RECHTBANK LEEUWARDEN
Sector kanton
zaak-/rolnummer: 328556 / CV EXPL 10-4728
vonnis van de kantonrechter d.d. 8 december 2010
[opposant],
hierna te noemen: [opposant],
wonende te [woonplaats],
opposant,
procederende met toevoeging,
gemachtigde: mr. S.L. Elzinga,
de besloten vennootschap
Lindorff B.V.,
hierna te noemen: Lindorff,
gevestigd te Zwolle,
geopposeerde,
gemachtigde: M.G. de Jong, gerechtsdeurwaarders- & incassokantoor.
Procesverloop
1. Op de bij inleidende dagvaarding vermelde gronden heeft Lindorff gevorderd om [opposant] te veroordelen tot betaling van € 4.063,50 met rente en kosten.
Nadat deze vordering bij verstekvonnis van 24 maart 2010 was toegewezen, is [opposant] van dat vonnis op 17 juni 2010 in verzet gekomen en heeft gevorderd te worden ontheven van de veroordeling tegen hem uitgesproken bij voormeld vonnis, met niet-ontvankelijkheid althans afwijzing van de vordering van Lindorff, en met veroordeling van Lindorff in de kosten van het verzet.
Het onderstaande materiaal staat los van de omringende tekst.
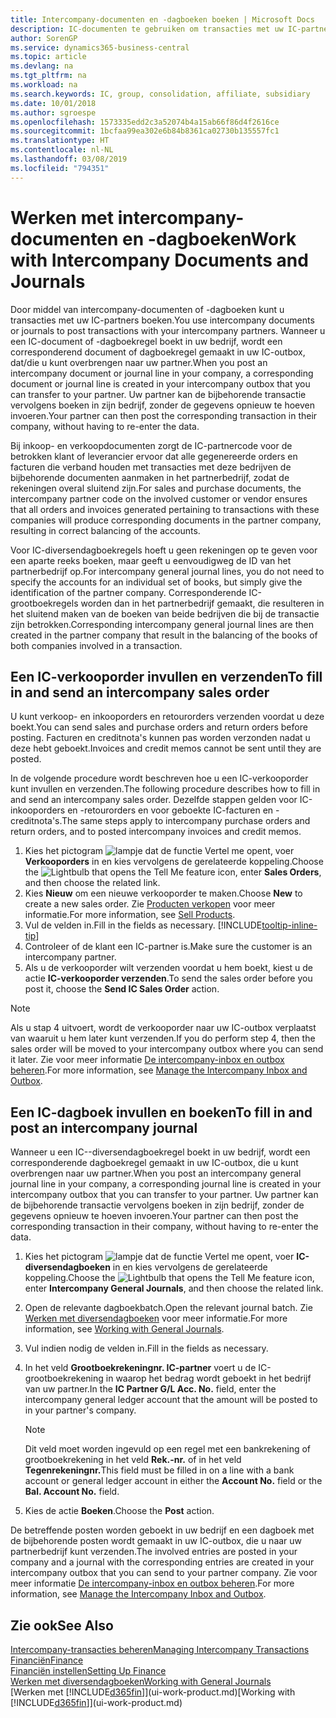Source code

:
 ```yaml
---
title: Intercompany-documenten en -dagboeken boeken | Microsoft Docs
description: IC-documenten te gebruiken om transacties met uw IC-partners te boeken.
author: SorenGP
ms.service: dynamics365-business-central
ms.topic: article
ms.devlang: na
ms.tgt_pltfrm: na
ms.workload: na
ms.search.keywords: IC, group, consolidation, affiliate, subsidiary
ms.date: 10/01/2018
ms.author: sgroespe
ms.openlocfilehash: 1573335edd2c3a52074b4a15ab66f86d4f2616ce
ms.sourcegitcommit: 1bcfaa99ea302e6b84b8361ca02730b135557fc1
ms.translationtype: HT
ms.contentlocale: nl-NL
ms.lasthandoff: 03/08/2019
ms.locfileid: "794351"
---
```

# <a name="work-with-intercompany-documents-and-journals"></a><span data-ttu-id="903c1-103">Werken met intercompany-documenten en -dagboeken</span><span class="sxs-lookup"><span data-stu-id="903c1-103">Work with Intercompany Documents and Journals</span></span>
<span data-ttu-id="903c1-104">Door middel van intercompany-documenten of -dagboeken kunt u transacties met uw IC-partners boeken.</span><span class="sxs-lookup"><span data-stu-id="903c1-104">You use intercompany documents or journals to post transactions with your intercompany partners.</span></span> <span data-ttu-id="903c1-105">Wanneer u een IC-document of -dagboekregel boekt in uw bedrijf, wordt een corresponderend document of dagboekregel gemaakt in uw IC-outbox, dat/die u kunt overbrengen naar uw partner.</span><span class="sxs-lookup"><span data-stu-id="903c1-105">When you post an intercompany document or journal line in your company, a corresponding document or journal line is created in your intercompany outbox that you can transfer to your partner.</span></span> <span data-ttu-id="903c1-106">Uw partner kan de bijbehorende transactie vervolgens boeken in zijn bedrijf, zonder de gegevens opnieuw te hoeven invoeren.</span><span class="sxs-lookup"><span data-stu-id="903c1-106">Your partner can then post the corresponding transaction in their company, without having to re-enter the data.</span></span>

<span data-ttu-id="903c1-107">Bij inkoop- en verkoopdocumenten zorgt de IC-partnercode voor de betrokken klant of leverancier ervoor dat alle gegenereerde orders en facturen die verband houden met transacties met deze bedrijven de bijbehorende documenten aanmaken in het partnerbedrijf, zodat de rekeningen overal sluitend zijn.</span><span class="sxs-lookup"><span data-stu-id="903c1-107">For sales and purchase documents, the intercompany partner code on the involved customer or vendor ensures that all orders and invoices generated pertaining to transactions with these companies will produce corresponding documents in the partner company, resulting in correct balancing of the accounts.</span></span>

<span data-ttu-id="903c1-108">Voor IC-diversendagboekregels hoeft u geen rekeningen op te geven voor een aparte reeks boeken, maar geeft u eenvoudigweg de ID van het partnerbedrijf op.</span><span class="sxs-lookup"><span data-stu-id="903c1-108">For intercompany general journal lines, you do not need to specify the accounts for an individual set of books, but simply give the identification of the partner company.</span></span> <span data-ttu-id="903c1-109">Corresponderende IC-grootboekregels worden dan in het partnerbedrijf gemaakt, die resulteren in het sluitend maken van de boeken van beide bedrijven die bij de transactie zijn betrokken.</span><span class="sxs-lookup"><span data-stu-id="903c1-109">Corresponding intercompany general journal lines are then created in the partner company that result in the balancing of the books of both companies involved in a transaction.</span></span>

## <a name="to-fill-in-and-send-an-intercompany-sales-order"></a><span data-ttu-id="903c1-110">Een IC-verkooporder invullen en verzenden</span><span class="sxs-lookup"><span data-stu-id="903c1-110">To fill in and send an intercompany sales order</span></span>
<span data-ttu-id="903c1-111">U kunt verkoop- en inkooporders en retourorders verzenden voordat u deze boekt.</span><span class="sxs-lookup"><span data-stu-id="903c1-111">You can send sales and purchase orders and return orders before posting.</span></span> <span data-ttu-id="903c1-112">Facturen en creditnota's kunnen pas worden verzonden nadat u deze hebt geboekt.</span><span class="sxs-lookup"><span data-stu-id="903c1-112">Invoices and credit memos cannot be sent until they are posted.</span></span>

<span data-ttu-id="903c1-113">In de volgende procedure wordt beschreven hoe u een IC-verkooporder kunt invullen en verzenden.</span><span class="sxs-lookup"><span data-stu-id="903c1-113">The following procedure describes how to fill in and send an intercompany sales order.</span></span> <span data-ttu-id="903c1-114">Dezelfde stappen gelden voor IC-inkooporders en -retourorders en voor geboekte IC-facturen en -creditnota's.</span><span class="sxs-lookup"><span data-stu-id="903c1-114">The same steps apply to intercompany purchase orders and return orders, and to posted intercompany invoices and credit memos.</span></span>  

1. <span data-ttu-id="903c1-115">Kies het pictogram ![lampje dat de functie Vertel me opent](media/ui-search/search_small.png "Vertel me wat u wilt doen"), voer **Verkooporders** in en kies vervolgens de gerelateerde koppeling.</span><span class="sxs-lookup"><span data-stu-id="903c1-115">Choose the ![Lightbulb that opens the Tell Me feature](media/ui-search/search_small.png "Tell me what you want to do") icon, enter **Sales Orders**, and then choose the related link.</span></span>  
2. <span data-ttu-id="903c1-116">Kies **Nieuw** om een nieuwe verkooporder te maken.</span><span class="sxs-lookup"><span data-stu-id="903c1-116">Choose **New** to create a new sales order.</span></span> <span data-ttu-id="903c1-117">Zie [Producten verkopen](sales-how-sell-products.md) voor meer informatie.</span><span class="sxs-lookup"><span data-stu-id="903c1-117">For more information, see [Sell Products](sales-how-sell-products.md).</span></span>  
3. <span data-ttu-id="903c1-118">Vul de velden in.</span><span class="sxs-lookup"><span data-stu-id="903c1-118">Fill in the fields as necessary.</span></span> [!INCLUDE[tooltip-inline-tip](includes/tooltip-inline-tip_md.md)]
4. <span data-ttu-id="903c1-119">Controleer of de klant een IC-partner is.</span><span class="sxs-lookup"><span data-stu-id="903c1-119">Make sure the customer is an intercompany partner.</span></span>
5. <span data-ttu-id="903c1-120">Als u de verkooporder wilt verzenden voordat u hem boekt, kiest u de actie **IC-verkooporder verzenden**.</span><span class="sxs-lookup"><span data-stu-id="903c1-120">To send the sales order before you post it, choose the **Send IC Sales Order** action.</span></span>

> [!NOTE]
> <span data-ttu-id="903c1-121">Als u stap 4 uitvoert, wordt de verkooporder naar uw IC-outbox verplaatst van waaruit u hem later kunt verzenden.</span><span class="sxs-lookup"><span data-stu-id="903c1-121">If you do perform step 4, then the sales order will be moved to your intercompany outbox where you can send it later.</span></span> <span data-ttu-id="903c1-122">Zie voor meer informatie [De intercompany-inbox en outbox beheren](intercompany-how-manage-intercompany-inbox.md).</span><span class="sxs-lookup"><span data-stu-id="903c1-122">For more information, see [Manage the Intercompany Inbox and Outbox](intercompany-how-manage-intercompany-inbox.md).</span></span>

## <a name="to-fill-in-and-post-an-intercompany-journal"></a><span data-ttu-id="903c1-123">Een IC-dagboek invullen en boeken</span><span class="sxs-lookup"><span data-stu-id="903c1-123">To fill in and post an intercompany journal</span></span>
<span data-ttu-id="903c1-124">Wanneer u een IC--diversendagboekregel boekt in uw bedrijf, wordt een corresponderende dagboekregel gemaakt in uw IC-outbox, die u kunt overbrengen naar uw partner.</span><span class="sxs-lookup"><span data-stu-id="903c1-124">When you post an intercompany general journal line in your company, a corresponding journal line is created in your intercompany outbox that you can transfer to your partner.</span></span> <span data-ttu-id="903c1-125">Uw partner kan de bijbehorende transactie vervolgens boeken in zijn bedrijf, zonder de gegevens opnieuw te hoeven invoeren.</span><span class="sxs-lookup"><span data-stu-id="903c1-125">Your partner can then post the corresponding transaction in their company, without having to re-enter the data.</span></span>

1. <span data-ttu-id="903c1-126">Kies het pictogram ![lampje dat de functie Vertel me opent](media/ui-search/search_small.png "Vertel me wat u wilt doen"), voer **IC-diversendagboeken** in en kies vervolgens de gerelateerde koppeling.</span><span class="sxs-lookup"><span data-stu-id="903c1-126">Choose the ![Lightbulb that opens the Tell Me feature](media/ui-search/search_small.png "Tell me what you want to do") icon, enter **Intercompany General Journals**, and then choose the related link.</span></span>  
2. <span data-ttu-id="903c1-127">Open de relevante dagboekbatch.</span><span class="sxs-lookup"><span data-stu-id="903c1-127">Open the relevant journal batch.</span></span> <span data-ttu-id="903c1-128">Zie [Werken met diversendagboeken](ui-work-general-journals.md) voor meer informatie.</span><span class="sxs-lookup"><span data-stu-id="903c1-128">For more information, see [Working with General Journals](ui-work-general-journals.md).</span></span>
3. <span data-ttu-id="903c1-129">Vul indien nodig de velden in.</span><span class="sxs-lookup"><span data-stu-id="903c1-129">Fill in the fields as necessary.</span></span>
4. <span data-ttu-id="903c1-130">In het veld **Grootboekrekeningnr. IC-partner** voert u de IC-grootboekrekening in waarop het bedrag wordt geboekt in het bedrijf van uw partner.</span><span class="sxs-lookup"><span data-stu-id="903c1-130">In the **IC Partner G/L Acc. No.** field, enter the intercompany general ledger account that the amount will be posted to in your partner's company.</span></span>

    > [!NOTE]
    > <span data-ttu-id="903c1-131">Dit veld moet worden ingevuld op een regel met een bankrekening of grootboekrekening in het veld **Rek.-nr.** of in het veld **Tegenrekeningnr.**</span><span class="sxs-lookup"><span data-stu-id="903c1-131">This field must be filled in on a line with a bank account or general ledger account in either the **Account No.** field or the **Bal. Account No.** field.</span></span>  
5. <span data-ttu-id="903c1-132">Kies de actie **Boeken**.</span><span class="sxs-lookup"><span data-stu-id="903c1-132">Choose the **Post** action.</span></span>

<span data-ttu-id="903c1-133">De betreffende posten worden geboekt in uw bedrijf en een dagboek met de bijbehorende posten wordt gemaakt in uw IC-outbox, die u naar uw partnerbedrijf kunt verzenden.</span><span class="sxs-lookup"><span data-stu-id="903c1-133">The involved entries are posted in your company and a journal with the corresponding entries are created in your intercompany outbox that you can send to your partner company.</span></span> <span data-ttu-id="903c1-134">Zie voor meer informatie [De intercompany-inbox en outbox beheren](intercompany-how-manage-intercompany-inbox.md).</span><span class="sxs-lookup"><span data-stu-id="903c1-134">For more information, see [Manage the Intercompany Inbox and Outbox](intercompany-how-manage-intercompany-inbox.md).</span></span>

## <a name="see-also"></a><span data-ttu-id="903c1-135">Zie ook</span><span class="sxs-lookup"><span data-stu-id="903c1-135">See Also</span></span>
[<span data-ttu-id="903c1-136">Intercompany-transacties beheren</span><span class="sxs-lookup"><span data-stu-id="903c1-136">Managing Intercompany Transactions</span></span>](intercompany-manage.md)  
[<span data-ttu-id="903c1-137">Financiën</span><span class="sxs-lookup"><span data-stu-id="903c1-137">Finance</span></span>](finance.md)  
[<span data-ttu-id="903c1-138">Financiën instellen</span><span class="sxs-lookup"><span data-stu-id="903c1-138">Setting Up Finance</span></span>](finance-setup-finance.md)  
[<span data-ttu-id="903c1-139">Werken met diversendagboeken</span><span class="sxs-lookup"><span data-stu-id="903c1-139">Working with General Journals</span></span>](ui-work-general-journals.md)  
<span data-ttu-id="903c1-140">[Werken met [!INCLUDE[d365fin](includes/d365fin_md.md)]](ui-work-product.md)</span><span class="sxs-lookup"><span data-stu-id="903c1-140">[Working with [!INCLUDE[d365fin](includes/d365fin_md.md)]](ui-work-product.md)</span></span>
Na antwoord in oppositie en repliek in oppositie is vonnis bepaald op de stukken van het geding, waarvan de inhoud als hier ingelast geldt.
Door [opposant] en Lindorff zijn producties in het geding gebracht.
De vaststaande feiten
2. Als gesteld en erkend, dan wel als niet of onvoldoende weersproken, alsmede op grond van de in zoverre onbetwiste inhoud der overgelegde producties staat het volgende vast.
2.1. Op 18 februari 2006 is in de vestiging van BelCompany te Drachten op naam van [opposant] een aanvraagformulier particuliere klant ingevuld voor een overeenkomst inzake het gebruik van het telecommunicatienetwerk van T-Mobile. Op het aanvraagformulier staan de naam van [opposant], alsmede diens adres, postcode en woonplaats vermeld. Bij het afsluiten van de overeenkomst zijn als legitimatiemiddelen de Europese identiteitskaart van [opposant], voorzien van diens foto, en de bankpas van [opposant] gebruikt. Er zijn daarbij kopieën gemaakt van deze legitimatiebewijzen. De overeenkomst betreft een Flex 15 abonnement voor de duur van 24 maanden. Het aanvraagformulier is bij de regel "Handtekening contractant" ondertekend. In het kader van deze overeenkomst heeft T-Mobile een SIM-kaart, een toestel van het merk Samsung, type E530, met een waarde van € 369,99 en het telefoonnummer 06-14046979 ter beschikking gesteld. De ingangsdatum van de overeenkomst was per direct. (Hierna: overeenkomst 1)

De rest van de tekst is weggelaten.